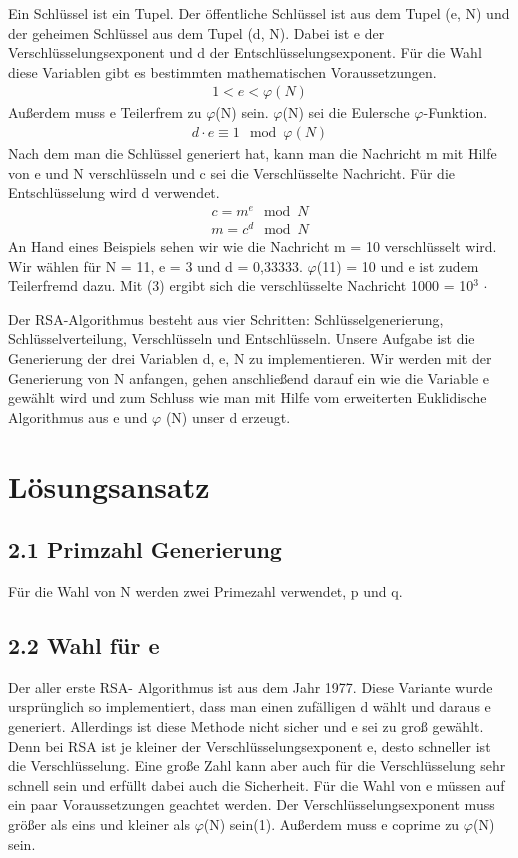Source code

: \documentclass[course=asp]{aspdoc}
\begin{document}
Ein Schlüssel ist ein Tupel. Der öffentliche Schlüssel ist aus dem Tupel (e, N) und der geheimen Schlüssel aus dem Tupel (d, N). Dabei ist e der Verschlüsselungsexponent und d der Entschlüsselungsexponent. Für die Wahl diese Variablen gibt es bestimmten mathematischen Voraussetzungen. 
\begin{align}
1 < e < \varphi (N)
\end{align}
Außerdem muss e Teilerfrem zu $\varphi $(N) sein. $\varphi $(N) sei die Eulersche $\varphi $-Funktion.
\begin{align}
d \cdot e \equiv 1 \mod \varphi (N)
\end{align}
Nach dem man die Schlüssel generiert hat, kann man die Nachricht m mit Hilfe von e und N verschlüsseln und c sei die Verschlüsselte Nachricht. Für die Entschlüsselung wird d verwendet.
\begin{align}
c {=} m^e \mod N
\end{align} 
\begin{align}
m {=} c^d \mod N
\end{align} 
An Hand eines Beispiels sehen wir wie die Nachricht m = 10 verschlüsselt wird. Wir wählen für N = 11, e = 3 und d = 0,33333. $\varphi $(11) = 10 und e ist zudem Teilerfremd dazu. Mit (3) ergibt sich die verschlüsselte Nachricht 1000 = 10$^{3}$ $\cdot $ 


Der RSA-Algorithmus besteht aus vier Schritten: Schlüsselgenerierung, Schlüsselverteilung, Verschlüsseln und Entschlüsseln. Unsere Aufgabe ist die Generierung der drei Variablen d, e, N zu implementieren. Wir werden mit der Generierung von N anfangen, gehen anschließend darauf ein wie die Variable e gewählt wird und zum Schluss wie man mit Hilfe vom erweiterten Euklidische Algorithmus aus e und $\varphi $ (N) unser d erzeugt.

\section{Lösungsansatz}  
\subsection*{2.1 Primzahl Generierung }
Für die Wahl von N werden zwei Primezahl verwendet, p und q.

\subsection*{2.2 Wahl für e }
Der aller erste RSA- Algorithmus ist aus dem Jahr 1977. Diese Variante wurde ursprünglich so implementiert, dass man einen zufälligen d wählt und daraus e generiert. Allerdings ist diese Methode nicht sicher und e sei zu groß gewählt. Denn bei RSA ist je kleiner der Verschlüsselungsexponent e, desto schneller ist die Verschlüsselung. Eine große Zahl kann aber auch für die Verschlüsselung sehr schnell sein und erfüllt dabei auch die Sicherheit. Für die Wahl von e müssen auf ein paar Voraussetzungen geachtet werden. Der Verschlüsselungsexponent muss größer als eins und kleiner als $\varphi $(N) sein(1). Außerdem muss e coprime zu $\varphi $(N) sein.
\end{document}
────
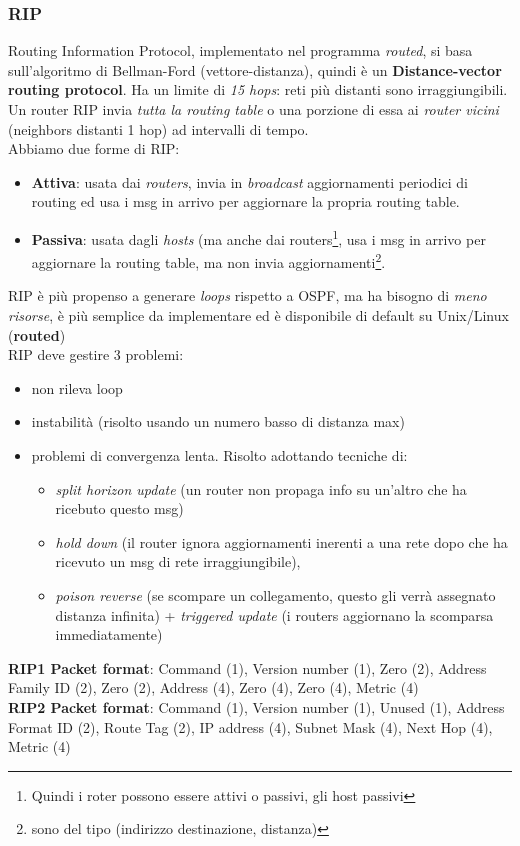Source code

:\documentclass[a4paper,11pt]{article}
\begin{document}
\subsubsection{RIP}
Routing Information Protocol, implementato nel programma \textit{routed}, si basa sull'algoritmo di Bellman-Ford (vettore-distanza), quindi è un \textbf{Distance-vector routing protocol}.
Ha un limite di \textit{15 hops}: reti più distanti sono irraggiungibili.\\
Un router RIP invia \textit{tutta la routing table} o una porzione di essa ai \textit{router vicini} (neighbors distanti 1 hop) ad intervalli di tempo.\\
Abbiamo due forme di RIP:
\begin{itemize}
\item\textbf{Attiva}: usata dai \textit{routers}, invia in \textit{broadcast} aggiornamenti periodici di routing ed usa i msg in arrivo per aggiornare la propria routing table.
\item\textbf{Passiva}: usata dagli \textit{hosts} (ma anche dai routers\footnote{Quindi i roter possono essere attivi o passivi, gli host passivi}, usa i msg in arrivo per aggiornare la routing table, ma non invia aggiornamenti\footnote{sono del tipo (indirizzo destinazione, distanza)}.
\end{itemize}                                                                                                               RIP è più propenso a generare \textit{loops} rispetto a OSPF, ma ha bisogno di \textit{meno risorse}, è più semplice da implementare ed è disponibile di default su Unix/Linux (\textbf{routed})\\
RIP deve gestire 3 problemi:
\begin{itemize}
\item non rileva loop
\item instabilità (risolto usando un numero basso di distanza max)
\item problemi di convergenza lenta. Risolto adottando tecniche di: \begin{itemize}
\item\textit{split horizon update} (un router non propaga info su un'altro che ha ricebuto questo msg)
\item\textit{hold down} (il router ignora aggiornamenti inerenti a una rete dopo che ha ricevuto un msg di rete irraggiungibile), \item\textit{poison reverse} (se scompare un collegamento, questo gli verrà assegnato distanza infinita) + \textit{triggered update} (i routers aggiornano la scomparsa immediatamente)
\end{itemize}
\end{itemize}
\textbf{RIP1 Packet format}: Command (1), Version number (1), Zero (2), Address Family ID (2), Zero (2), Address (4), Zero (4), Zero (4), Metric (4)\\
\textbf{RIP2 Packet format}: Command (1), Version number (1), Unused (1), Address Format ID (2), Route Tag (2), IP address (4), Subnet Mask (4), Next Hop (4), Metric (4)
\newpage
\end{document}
────
Problem to work on: In the entries above, find the line holding "Un router RIP" and the line holding "RIP deve gestire", then retype exactly those two lines and every line between them, and nothing else.

Task result:
Un router RIP invia \textit{tutta la routing table} o una porzione di essa ai \textit{router vicini} (neighbors distanti 1 hop) ad intervalli di tempo.\\
Abbiamo due forme di RIP:
\begin{itemize}
\item\textbf{Attiva}: usata dai \textit{routers}, invia in \textit{broadcast} aggiornamenti periodici di routing ed usa i msg in arrivo per aggiornare la propria routing table.
\item\textbf{Passiva}: usata dagli \textit{hosts} (ma anche dai routers\footnote{Quindi i roter possono essere attivi o passivi, gli host passivi}, usa i msg in arrivo per aggiornare la routing table, ma non invia aggiornamenti\footnote{sono del tipo (indirizzo destinazione, distanza)}.
\end{itemize}                                                                                                               RIP è più propenso a generare \textit{loops} rispetto a OSPF, ma ha bisogno di \textit{meno risorse}, è più semplice da implementare ed è disponibile di default su Unix/Linux (\textbf{routed})\\
RIP deve gestire 3 problemi:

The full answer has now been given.